WHAT THIS TASK INVOLVES =>
With the images removed, write out every line below exactly.

Dataset entries =>
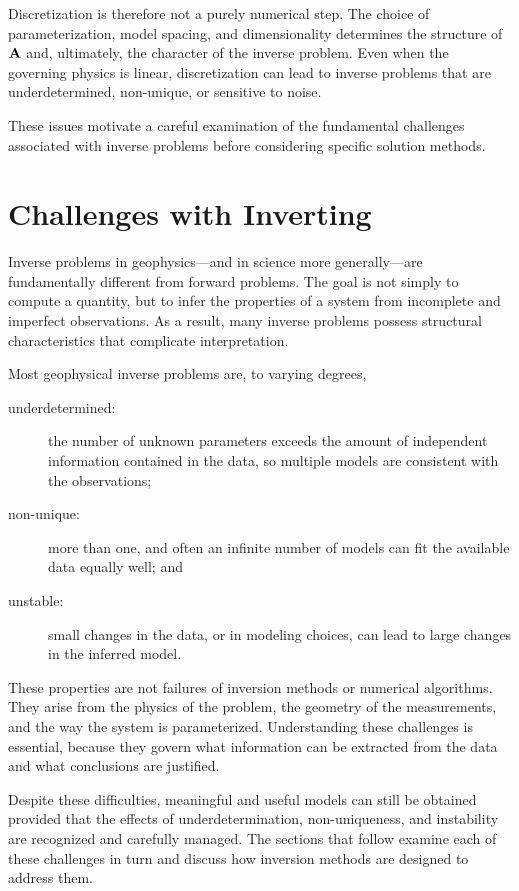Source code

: Discretization is therefore not a purely numerical step. The choice of parameterization, model spacing, and dimensionality determines the structure of $\vb{A}$ and, ultimately, the character of the inverse problem. Even when the governing physics is linear, discretization can lead to inverse problems that are underdetermined, non-unique, or sensitive to noise.

These issues motivate a careful examination of the fundamental challenges associated with inverse problems before considering specific solution methods.

\section{Challenges with Inverting}
Inverse problems in geophysics---and in science more generally---are fundamentally different from forward problems. The goal is not simply to compute a quantity, but to infer the properties of a system from incomplete and imperfect observations. As a result, many inverse problems possess structural characteristics that complicate interpretation.

Most geophysical inverse problems are, to varying degrees,
\begin{description}
    \item[underdetermined:] the number of unknown parameters exceeds the amount of independent information contained in the data, so multiple models are consistent with the observations;
    \item[non-unique:] more than one, and often an infinite number of models can fit the available data equally well; and
    \item[unstable:] small changes in the data, or in modeling choices, can lead to large changes in the inferred model.
\end{description}

These properties are not failures of inversion methods or numerical algorithms. They arise from the physics of the problem, the geometry of the measurements, and the way the system is parameterized. Understanding these challenges is essential, because they govern what information can be extracted from the data and what conclusions are justified.

Despite these difficulties, meaningful and useful models can still be obtained provided that the effects of underdetermination, non-uniqueness, and instability are recognized and carefully managed. The sections that follow examine each of these challenges in turn and discuss how inversion methods are designed to address them.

RESPONSE =>
Source code

: Discretization is therefore not a purely numerical step. The choice of parameterization, model spacing, and dimensionality determines the structure of $\vb{A}$ and, ultimately, the character of the inverse problem. Even when the governing physics is linear, discretization can lead to inverse problems that are underdetermined, non-unique, or sensitive to noise.

These issues motivate a careful examination of the fundamental challenges associated with inverse problems before considering specific solution methods.

\section{Challenges with Inverting}
Inverse problems in geophysics---and in science more generally---are fundamentally different from forward problems. The goal is not simply to compute a quantity, but to infer the properties of a system from incomplete and imperfect observations. As a result, many inverse problems possess structural characteristics that complicate interpretation.

Most geophysical inverse problems are, to varying degrees,
\begin{description}
    \item[underdetermined:] the number of unknown parameters exceeds the amount of independent information contained in the data, so multiple models are consistent with the observations;
    \item[non-unique:] more than one, and often an infinite number of models can fit the available data equally well; and
    \item[unstable:] small changes in the data, or in modeling choices, can lead to large changes in the inferred model.
\end{description}

These properties are not failures of inversion methods or numerical algorithms. They arise from the physics of the problem, the geometry of the measurements, and the way the system is parameterized. Understanding these challenges is essential, because they govern what information can be extracted from the data and what conclusions are justified.

Despite these difficulties, meaningful and useful models can still be obtained provided that the effects of underdetermination, non-uniqueness, and instability are recognized and carefully managed. The sections that follow examine each of these challenges in turn and discuss how inversion methods are designed to address them.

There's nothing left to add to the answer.